## WHAT YOU SHOULD DO
Scan the entries and copy each line where the word "diagram" is present.

## SUPPLIED DATA
=== Section Start ===

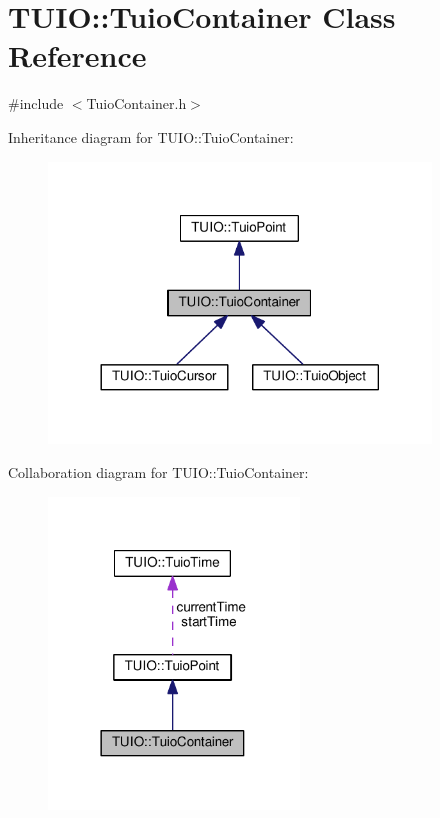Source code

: \hypertarget{class_t_u_i_o_1_1_tuio_container}{}\section{T\+U\+IO\+:\+:Tuio\+Container Class Reference}
\label{class_t_u_i_o_1_1_tuio_container}


{\ttfamily \#include $<$Tuio\+Container.\+h$>$}



Inheritance diagram for T\+U\+IO\+:\+:Tuio\+Container\+:\nopagebreak
\begin{figure}[H]
\begin{center}
\leavevmode
\includegraphics[width=288pt]{class_t_u_i_o_1_1_tuio_container__inherit__graph}
\end{center}
\end{figure}


Collaboration diagram for T\+U\+IO\+:\+:Tuio\+Container\+:\nopagebreak
\begin{figure}[H]
\begin{center}
\leavevmode
\includegraphics[width=189pt]{class_t_u_i_o_1_1_tuio_container__coll__graph}
\end{center}
\end{figure}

=== Section End ===

## WRITTEN RESPONSE
Inheritance diagram for T\+U\+IO\+:\+:Tuio\+Container\+:\nopagebreak
Collaboration diagram for T\+U\+IO\+:\+:Tuio\+Container\+:\nopagebreak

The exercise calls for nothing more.